Richmond research firm to announce HIV/AIDS clinical trial findings at national conference Saturday
on September 16, 2011
Richmond-based Sangamo BioSciences, Inc. said Wednesday it is ready to take its HIV and AIDS research – which has the potential to someday provide a functional cure for HIV – to a national conference and announce the results of a clinical trial this weekend.
The research firm, located in Point Richmond, will attend the Interscience Conference on Antimicrobial Agents and Chemotherapy in Chicago on Saturday, where it will present findings on the application of gene modification as a treatment for HIV and AIDS.
Sangamo has been researching gene therapy as a new way to combat the virus since 2009, when the company began conducting studies on HIV-positive adults who were already taking standard antiretroviral medications, according to the website ClinicalTrials.gov.
The company’s approach to fighting the virus involves eliminating HIV receptors on the surface of virus-fighting white blood cells. The scientists then reintroduce the modified cells to the patient’s immune system so the HIV cells can no longer attach themselves to T-cells, which provide immune defense.
Sangamo founder and CEO Edward Lanphier said a naturally occurring mutation of the gene for the HIV receptor, which scientists had seen in some HIV and AIDS patients, led Sangamo to the premise of their research: If the gene becomes dysfunctional, the virus is rendered impotent.
“We’re replicating what’s already been shown in humans,” Lanphier said.
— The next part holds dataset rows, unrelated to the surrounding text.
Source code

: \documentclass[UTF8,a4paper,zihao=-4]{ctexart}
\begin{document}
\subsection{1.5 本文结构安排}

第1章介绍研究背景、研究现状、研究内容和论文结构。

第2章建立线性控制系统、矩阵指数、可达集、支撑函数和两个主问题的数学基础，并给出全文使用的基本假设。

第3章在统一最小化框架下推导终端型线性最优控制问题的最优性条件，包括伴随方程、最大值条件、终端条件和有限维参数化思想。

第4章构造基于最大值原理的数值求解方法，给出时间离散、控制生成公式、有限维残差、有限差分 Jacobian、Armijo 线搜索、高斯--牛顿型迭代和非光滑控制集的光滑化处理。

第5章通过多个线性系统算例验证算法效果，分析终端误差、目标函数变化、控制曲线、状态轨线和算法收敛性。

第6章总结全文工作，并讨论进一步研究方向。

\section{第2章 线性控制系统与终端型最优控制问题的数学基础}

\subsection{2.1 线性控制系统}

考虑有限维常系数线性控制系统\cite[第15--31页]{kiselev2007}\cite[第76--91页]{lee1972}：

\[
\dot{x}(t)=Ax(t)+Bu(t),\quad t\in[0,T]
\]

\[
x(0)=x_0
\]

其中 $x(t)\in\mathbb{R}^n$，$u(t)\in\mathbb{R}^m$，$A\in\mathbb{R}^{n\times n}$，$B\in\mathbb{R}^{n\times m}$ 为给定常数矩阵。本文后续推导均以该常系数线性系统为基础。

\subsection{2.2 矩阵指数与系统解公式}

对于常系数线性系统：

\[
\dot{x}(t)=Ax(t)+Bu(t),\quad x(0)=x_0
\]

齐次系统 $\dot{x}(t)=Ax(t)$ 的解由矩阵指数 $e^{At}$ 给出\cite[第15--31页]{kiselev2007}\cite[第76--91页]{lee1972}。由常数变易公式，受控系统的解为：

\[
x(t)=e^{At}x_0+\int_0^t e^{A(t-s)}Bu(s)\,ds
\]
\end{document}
Sangamo’s therapeutic technique takes about six to eight weeks to prepare, according to Elizabeth Wolffe, the Sangamo director of corporate communications.
First, scientists draw the patient’s blood and separate the white blood cells. Then, they expose those cells for one to two days to a special protein that edits the white blood cells and suppresses the receptors to which the virus binds itself. After a period of evaluating and freezing the modified genes, they are then transfused back into the patient’s bloodstream, where Wolffe said they remain “forever, sort of cruising around.”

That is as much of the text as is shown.